TASK ITEM: Read the lines of the data below and retrieve those with "visualization".

Stored data:
━━━━━━━━━━━━━━━━━━━━

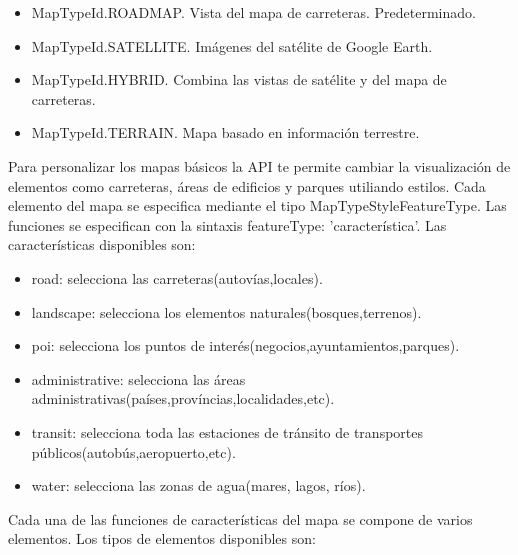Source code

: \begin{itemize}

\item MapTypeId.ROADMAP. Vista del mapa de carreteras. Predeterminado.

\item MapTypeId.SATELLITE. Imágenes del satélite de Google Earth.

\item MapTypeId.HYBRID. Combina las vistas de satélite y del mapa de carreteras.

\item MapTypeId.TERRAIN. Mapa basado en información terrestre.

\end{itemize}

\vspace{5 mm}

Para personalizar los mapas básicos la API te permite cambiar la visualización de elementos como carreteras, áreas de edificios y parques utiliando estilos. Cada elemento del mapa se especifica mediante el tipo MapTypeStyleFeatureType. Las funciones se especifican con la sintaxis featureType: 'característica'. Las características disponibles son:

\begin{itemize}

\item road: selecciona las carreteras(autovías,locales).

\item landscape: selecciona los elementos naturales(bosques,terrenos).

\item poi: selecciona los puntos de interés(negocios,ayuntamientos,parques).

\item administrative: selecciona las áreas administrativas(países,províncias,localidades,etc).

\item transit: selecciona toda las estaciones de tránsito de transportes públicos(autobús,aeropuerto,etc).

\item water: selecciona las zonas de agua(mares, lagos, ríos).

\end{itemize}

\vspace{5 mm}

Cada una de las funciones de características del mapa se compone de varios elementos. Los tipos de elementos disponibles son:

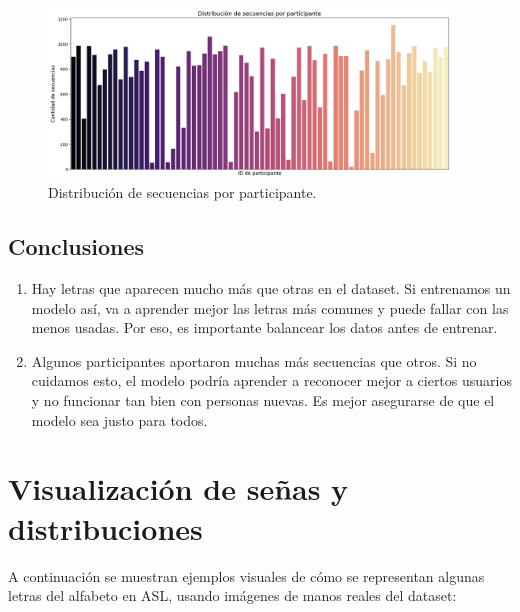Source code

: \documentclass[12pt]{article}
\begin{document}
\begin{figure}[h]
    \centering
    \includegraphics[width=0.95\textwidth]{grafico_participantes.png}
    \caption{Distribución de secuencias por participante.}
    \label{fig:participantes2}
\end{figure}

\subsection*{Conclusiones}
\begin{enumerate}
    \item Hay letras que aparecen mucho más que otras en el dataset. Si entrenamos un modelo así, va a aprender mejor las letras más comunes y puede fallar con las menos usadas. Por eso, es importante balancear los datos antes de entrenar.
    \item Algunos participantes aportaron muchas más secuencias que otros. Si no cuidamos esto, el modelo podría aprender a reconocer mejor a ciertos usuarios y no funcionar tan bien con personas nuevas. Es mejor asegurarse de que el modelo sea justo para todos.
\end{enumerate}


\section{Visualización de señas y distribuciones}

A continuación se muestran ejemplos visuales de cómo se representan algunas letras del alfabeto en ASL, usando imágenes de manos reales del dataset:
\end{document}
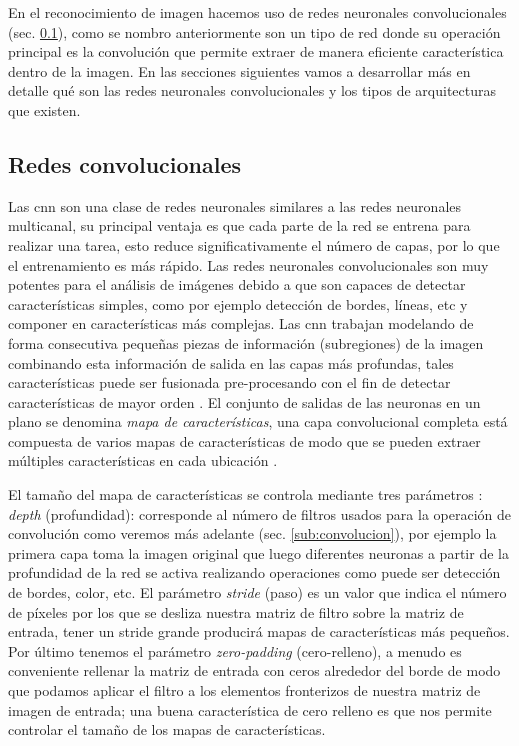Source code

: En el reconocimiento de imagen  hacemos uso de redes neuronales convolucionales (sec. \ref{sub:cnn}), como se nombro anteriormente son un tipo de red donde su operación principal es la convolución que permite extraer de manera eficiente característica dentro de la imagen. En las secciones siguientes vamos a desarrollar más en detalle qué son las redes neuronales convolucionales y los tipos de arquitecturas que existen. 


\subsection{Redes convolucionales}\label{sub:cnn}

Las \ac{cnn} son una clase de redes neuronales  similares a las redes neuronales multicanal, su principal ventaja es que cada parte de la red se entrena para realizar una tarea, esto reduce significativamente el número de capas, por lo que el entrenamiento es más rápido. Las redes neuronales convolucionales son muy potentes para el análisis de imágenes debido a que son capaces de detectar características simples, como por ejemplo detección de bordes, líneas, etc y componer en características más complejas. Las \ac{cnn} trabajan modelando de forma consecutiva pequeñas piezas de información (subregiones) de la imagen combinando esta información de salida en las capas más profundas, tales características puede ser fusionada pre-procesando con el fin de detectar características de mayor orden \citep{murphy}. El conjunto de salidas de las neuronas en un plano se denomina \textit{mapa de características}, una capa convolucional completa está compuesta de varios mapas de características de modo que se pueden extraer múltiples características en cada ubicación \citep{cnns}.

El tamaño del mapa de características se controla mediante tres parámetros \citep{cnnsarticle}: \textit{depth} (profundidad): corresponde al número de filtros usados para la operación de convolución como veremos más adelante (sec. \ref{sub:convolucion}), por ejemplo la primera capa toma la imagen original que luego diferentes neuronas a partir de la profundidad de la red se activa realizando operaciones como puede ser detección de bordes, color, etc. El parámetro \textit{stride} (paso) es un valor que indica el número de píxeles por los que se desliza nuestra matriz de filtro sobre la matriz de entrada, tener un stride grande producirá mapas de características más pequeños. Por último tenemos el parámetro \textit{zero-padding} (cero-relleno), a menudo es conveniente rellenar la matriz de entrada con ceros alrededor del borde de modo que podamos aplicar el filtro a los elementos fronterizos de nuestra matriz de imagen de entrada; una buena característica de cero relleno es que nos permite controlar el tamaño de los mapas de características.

━━━━━━━━━━━━━━━━━━━━

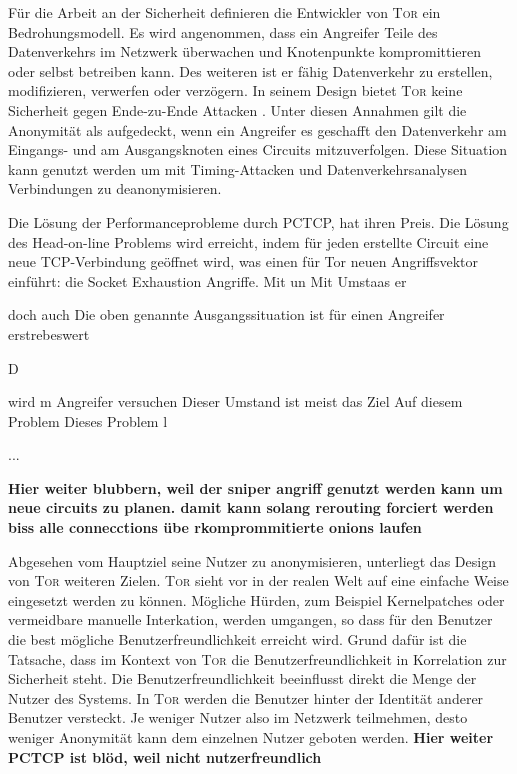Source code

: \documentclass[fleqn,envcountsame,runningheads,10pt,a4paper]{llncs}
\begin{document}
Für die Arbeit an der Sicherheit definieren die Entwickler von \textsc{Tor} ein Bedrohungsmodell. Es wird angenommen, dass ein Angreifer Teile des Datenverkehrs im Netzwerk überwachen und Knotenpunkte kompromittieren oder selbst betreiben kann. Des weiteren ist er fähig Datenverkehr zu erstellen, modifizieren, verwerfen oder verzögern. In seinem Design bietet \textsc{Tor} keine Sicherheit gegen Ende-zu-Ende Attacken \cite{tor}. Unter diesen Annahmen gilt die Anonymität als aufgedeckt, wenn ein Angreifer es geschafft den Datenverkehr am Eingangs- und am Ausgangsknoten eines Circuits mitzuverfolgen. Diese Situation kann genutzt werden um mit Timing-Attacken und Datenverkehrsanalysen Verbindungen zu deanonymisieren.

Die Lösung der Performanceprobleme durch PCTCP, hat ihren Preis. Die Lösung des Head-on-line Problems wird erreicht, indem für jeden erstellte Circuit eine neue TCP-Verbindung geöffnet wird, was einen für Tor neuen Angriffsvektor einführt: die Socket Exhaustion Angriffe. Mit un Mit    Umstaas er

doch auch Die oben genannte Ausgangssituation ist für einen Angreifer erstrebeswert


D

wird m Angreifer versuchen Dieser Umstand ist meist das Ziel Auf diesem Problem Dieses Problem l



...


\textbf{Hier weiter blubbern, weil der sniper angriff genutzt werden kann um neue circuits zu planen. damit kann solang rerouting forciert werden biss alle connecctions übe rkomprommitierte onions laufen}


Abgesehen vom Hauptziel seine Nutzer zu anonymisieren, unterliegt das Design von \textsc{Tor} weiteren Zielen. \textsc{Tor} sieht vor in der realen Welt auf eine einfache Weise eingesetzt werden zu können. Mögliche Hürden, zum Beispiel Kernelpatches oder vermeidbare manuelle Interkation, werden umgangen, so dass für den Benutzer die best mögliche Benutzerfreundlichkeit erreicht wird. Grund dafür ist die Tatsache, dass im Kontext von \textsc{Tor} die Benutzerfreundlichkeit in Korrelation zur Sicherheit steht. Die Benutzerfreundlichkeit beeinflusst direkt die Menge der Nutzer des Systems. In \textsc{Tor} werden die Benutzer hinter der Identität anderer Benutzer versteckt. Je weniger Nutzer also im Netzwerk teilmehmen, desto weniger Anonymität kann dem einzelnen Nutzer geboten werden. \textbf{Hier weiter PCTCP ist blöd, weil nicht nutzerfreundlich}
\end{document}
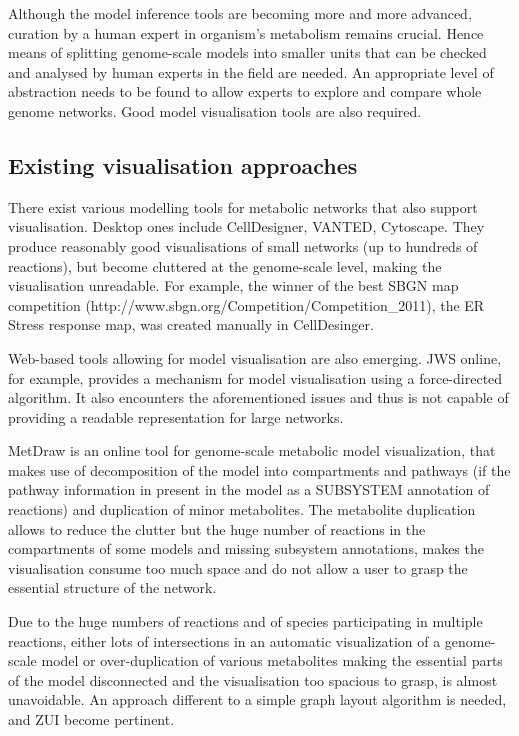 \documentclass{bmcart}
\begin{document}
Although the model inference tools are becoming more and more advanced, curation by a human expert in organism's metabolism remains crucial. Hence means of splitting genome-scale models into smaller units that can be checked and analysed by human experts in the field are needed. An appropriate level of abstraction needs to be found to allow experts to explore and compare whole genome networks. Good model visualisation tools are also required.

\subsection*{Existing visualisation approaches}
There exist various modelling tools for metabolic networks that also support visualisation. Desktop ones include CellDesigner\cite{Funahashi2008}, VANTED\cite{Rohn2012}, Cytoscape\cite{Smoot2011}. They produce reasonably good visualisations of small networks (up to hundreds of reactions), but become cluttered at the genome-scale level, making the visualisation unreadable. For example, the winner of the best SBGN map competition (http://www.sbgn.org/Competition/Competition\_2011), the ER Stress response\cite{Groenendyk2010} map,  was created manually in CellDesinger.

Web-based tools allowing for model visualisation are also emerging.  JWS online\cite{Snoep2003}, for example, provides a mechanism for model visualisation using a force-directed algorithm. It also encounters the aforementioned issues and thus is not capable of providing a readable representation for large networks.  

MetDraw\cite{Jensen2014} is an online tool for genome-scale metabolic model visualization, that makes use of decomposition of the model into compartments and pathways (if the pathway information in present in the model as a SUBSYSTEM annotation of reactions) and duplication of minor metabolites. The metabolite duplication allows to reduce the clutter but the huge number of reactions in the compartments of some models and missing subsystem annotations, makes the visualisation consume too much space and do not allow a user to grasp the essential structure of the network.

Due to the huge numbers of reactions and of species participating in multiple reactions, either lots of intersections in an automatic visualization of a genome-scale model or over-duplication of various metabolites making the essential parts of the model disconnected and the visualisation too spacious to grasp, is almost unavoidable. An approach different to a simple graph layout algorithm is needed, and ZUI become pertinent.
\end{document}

━━━━━━━━━━━━━━━━━━━━

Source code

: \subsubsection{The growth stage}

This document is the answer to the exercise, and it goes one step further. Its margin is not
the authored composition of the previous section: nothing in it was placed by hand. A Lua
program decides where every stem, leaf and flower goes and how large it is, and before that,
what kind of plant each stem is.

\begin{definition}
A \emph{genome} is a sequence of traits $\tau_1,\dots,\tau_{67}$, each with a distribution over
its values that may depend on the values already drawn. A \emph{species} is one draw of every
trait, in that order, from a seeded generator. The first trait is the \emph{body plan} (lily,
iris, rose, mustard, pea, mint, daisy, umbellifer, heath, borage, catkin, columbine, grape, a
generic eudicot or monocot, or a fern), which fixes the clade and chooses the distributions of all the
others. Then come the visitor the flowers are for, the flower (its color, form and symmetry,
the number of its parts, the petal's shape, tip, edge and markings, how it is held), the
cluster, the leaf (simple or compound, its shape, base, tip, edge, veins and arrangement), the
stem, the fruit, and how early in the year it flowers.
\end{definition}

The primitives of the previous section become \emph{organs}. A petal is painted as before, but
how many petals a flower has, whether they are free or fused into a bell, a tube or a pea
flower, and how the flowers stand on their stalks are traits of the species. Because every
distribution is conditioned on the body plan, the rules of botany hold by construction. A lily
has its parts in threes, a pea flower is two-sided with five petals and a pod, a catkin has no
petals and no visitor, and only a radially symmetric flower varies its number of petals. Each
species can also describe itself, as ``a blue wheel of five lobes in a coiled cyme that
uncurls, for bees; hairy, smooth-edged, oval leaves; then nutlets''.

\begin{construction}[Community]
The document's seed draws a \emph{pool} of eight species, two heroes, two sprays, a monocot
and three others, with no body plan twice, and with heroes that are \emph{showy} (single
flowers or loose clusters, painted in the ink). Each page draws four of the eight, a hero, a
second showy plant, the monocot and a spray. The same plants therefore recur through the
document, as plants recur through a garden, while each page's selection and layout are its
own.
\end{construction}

━━━━━━━━━━━━━━━━━━━━

RESPONSE TO THE EXERCISE:
MetDraw\cite{Jensen2014} is an online tool for genome-scale metabolic model visualization, that makes use of decomposition of the model into compartments and pathways (if the pathway information in present in the model as a SUBSYSTEM annotation of reactions) and duplication of minor metabolites. The metabolite duplication allows to reduce the clutter but the huge number of reactions in the compartments of some models and missing subsystem annotations, makes the visualisation consume too much space and do not allow a user to grasp the essential structure of the network.
Due to the huge numbers of reactions and of species participating in multiple reactions, either lots of intersections in an automatic visualization of a genome-scale model or over-duplication of various metabolites making the essential parts of the model disconnected and the visualisation too spacious to grasp, is almost unavoidable. An approach different to a simple graph layout algorithm is needed, and ZUI become pertinent.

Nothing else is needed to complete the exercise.